Sir Banagor has a fine pair of posts up these days. First, I direct you to "Choosing Sides," which includes this excellent summary:

"When people call out the reasons we are fighting the societies which proclaim themselves, on their own and with their own loud voice, to be our enemies, they should not be reprimanded. Just as the Muslim world finds solidarity in their hatred for the West, Jews, and Israel, so too we should be allowed to find our own solidarity with those of us who oppose everything they stand for."

Shades of Christopher Hitchens. Banagor adds:

"The reason we are fighting this war is not because nineteen hijackers crashed into a burning building and a handful of others cheered, but because the entire Muslim world not only cheered, but then turned around, pointed at "The Jews" and said that it was their fault, denied they ever did it, denied that it ever could be them, screamed that they hated us anyway, danced in the streets, printed up posters about the heroes who did the deed all while denying they ever really did, and then increased their threats to tell us that if they didn't get more capitulations that it would happen yet again."

That about sums it up. Then we move on to an interesting and thought-provoking piece called "Words Matter". As Banagor notes:

"Perhaps the Arab world failed to realize that when they say “we will destroy you”, we actually take it to heart; after September 11th, we no longer wish to rely on their incompetence before testing the validity of the threat, and we should not relax in our wish to stop that sort of threat. In a world where one threat could very well mean the encroaching doomsday scenario, we should take these as seriously as possible. The Arab and Muslim world, however, do not see it as such. Their view and tactic has always been that these threats were negotiating points, much like haggling at a bazaar. But September 11th changed much of that with this country. Now, if a state says that it means to destroy us, we will take it as an act of war.

To Arabs and Muslims in general, that threat was perhaps merely a dream, or an outlet for rage at their own inabilities in the world community to create something more valid in modern times.
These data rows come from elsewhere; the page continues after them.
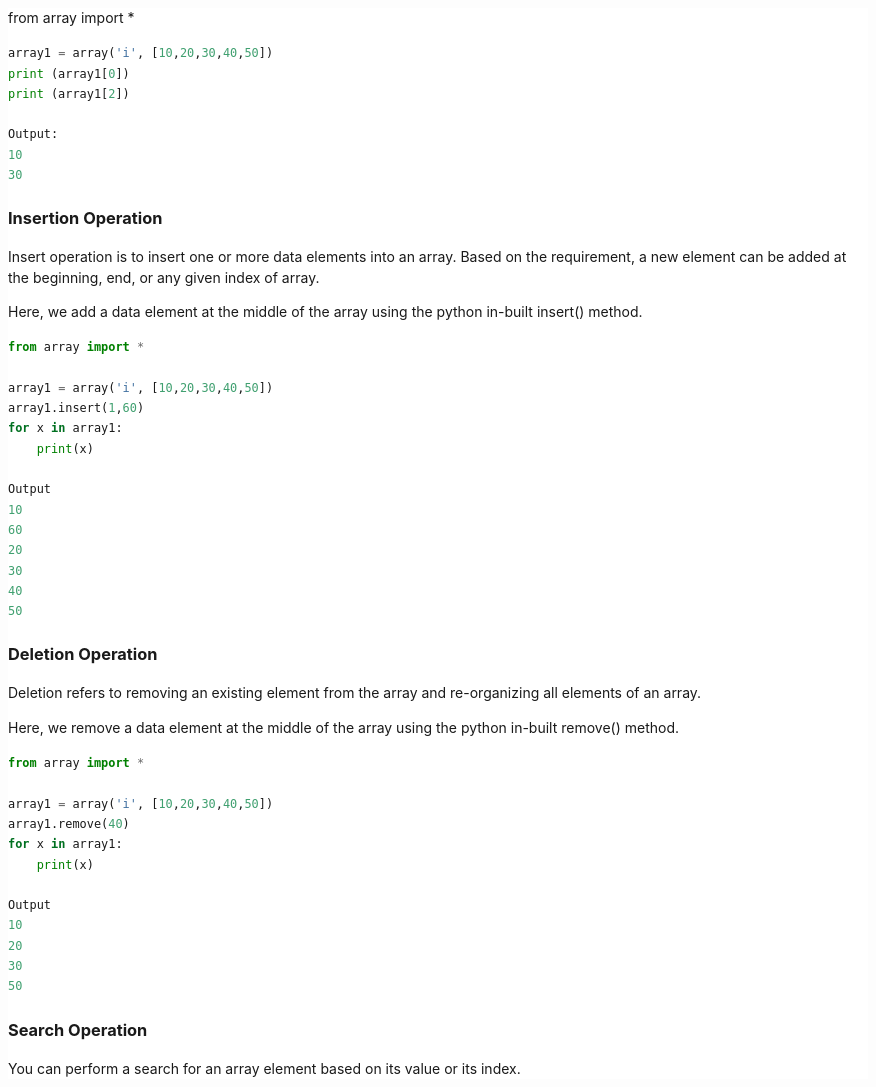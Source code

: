 
from array import *

```python
array1 = array('i', [10,20,30,40,50])
print (array1[0])
print (array1[2])

Output:
10
30
```

### Insertion Operation
Insert operation is to insert one or more data elements into an array. Based on the requirement, a new element can be added at the beginning, end, or any given index of array.

Here, we add a data element at the middle of the array using the python in-built insert() method.


```python
from array import *

array1 = array('i', [10,20,30,40,50])
array1.insert(1,60)
for x in array1:
	print(x)

Output
10
60
20
30
40
50
```

### Deletion Operation
Deletion refers to removing an existing element from the array and re-organizing all elements of an array.

Here, we remove a data element at the middle of the array using the python in-built remove() method.


```python
from array import *

array1 = array('i', [10,20,30,40,50])
array1.remove(40)
for x in array1:
	print(x)

Output
10
20
30
50
```
### Search Operation
You can perform a search for an array element based on its value or its index.
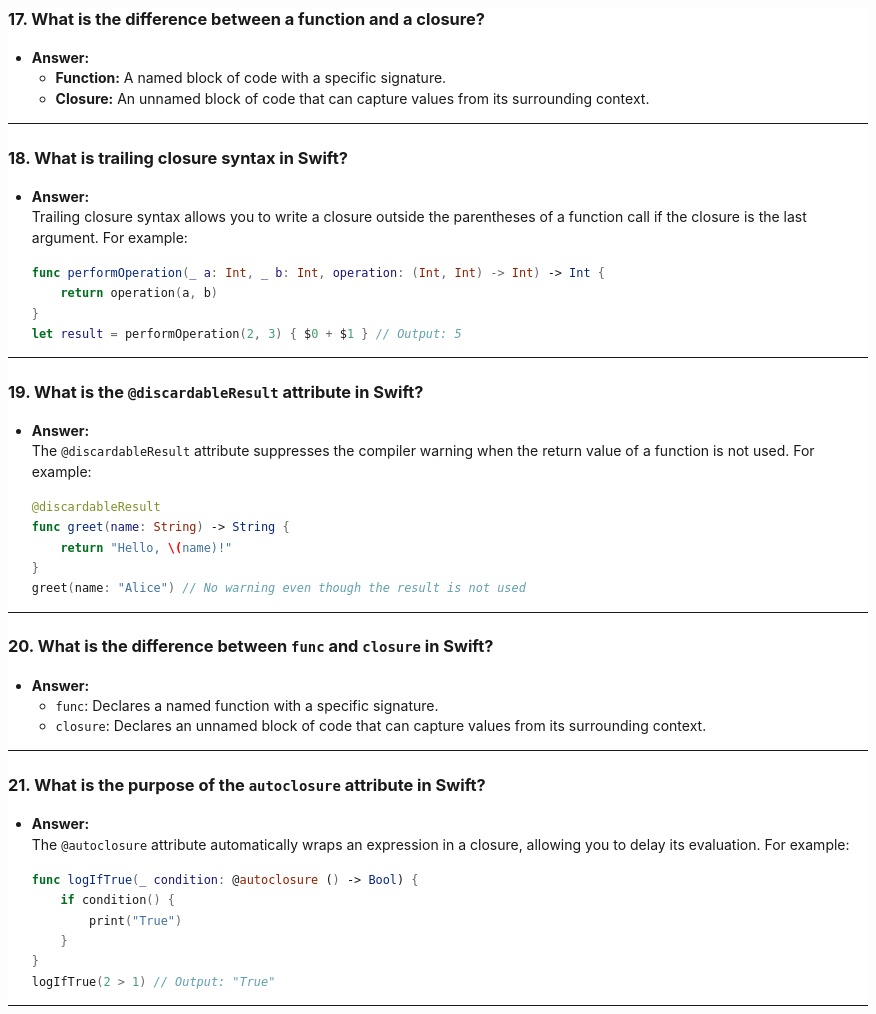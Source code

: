 
### 17. **What is the difference between a function and a closure?**
   - **Answer:**  
     - **Function:** A named block of code with a specific signature.
     - **Closure:** An unnamed block of code that can capture values from its surrounding context.

---

### 18. **What is trailing closure syntax in Swift?**
   - **Answer:**  
     Trailing closure syntax allows you to write a closure outside the parentheses of a function call if the closure is the last argument. For example:
     ```swift
     func performOperation(_ a: Int, _ b: Int, operation: (Int, Int) -> Int) -> Int {
         return operation(a, b)
     }
     let result = performOperation(2, 3) { $0 + $1 } // Output: 5
     ```

---

### 19. **What is the `@discardableResult` attribute in Swift?**
   - **Answer:**  
     The `@discardableResult` attribute suppresses the compiler warning when the return value of a function is not used. For example:
     ```swift
     @discardableResult
     func greet(name: String) -> String {
         return "Hello, \(name)!"
     }
     greet(name: "Alice") // No warning even though the result is not used
     ```

---

### 20. **What is the difference between `func` and `closure` in Swift?**
   - **Answer:**  
     - `func`: Declares a named function with a specific signature.
     - `closure`: Declares an unnamed block of code that can capture values from its surrounding context.

---

### 21. **What is the purpose of the `autoclosure` attribute in Swift?**
   - **Answer:**  
     The `@autoclosure` attribute automatically wraps an expression in a closure, allowing you to delay its evaluation. For example:
     ```swift
     func logIfTrue(_ condition: @autoclosure () -> Bool) {
         if condition() {
             print("True")
         }
     }
     logIfTrue(2 > 1) // Output: "True"
     ```

---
But they have not moved beyond this, and have utterly failed to grasp the seriousness of our resolve. Whether or not Saddam had these weapons is a futile argument at this point: he is gone, and he could have avoided it by shutting up and playing ball. He gambled on the hot air of the Arab world, and he lost. His words made him the enemy; his posturing; his inability to comprehend that when he said “we will destroy you”, that we would take that message most seriously.

Therein is the Arab problem: to make them understand that this is our message. If you speak the words, you better mean them."

Well, that would be a fine start, at least. For one thing, it might stem the steady cultivation of hate within their societies, by attaching real costs to fostering or tolerating it.

Here's the bottom line: Right now, inculcating hate has the positive value of distracting the population from societal failure. Until the consequences clearly outweigh that benfit to the Muslim world's dictators and theocrats, it will continue. And so will the war. And so will the steady raising of the stakes, as the technology curve continues to drop and the hate continues to spread and harden beyond the capacity of peaceful means to fix.

That way lies disaster, for all sides.

UPDATE: While Banagor's piece clearly generalizes its key concepts beyond the British Kilroy Silk affair, British blogger and principled leftist Harry Hatchett does have lots of background on that situation if you're interested. From the right, I offer Belmont Club's perspective.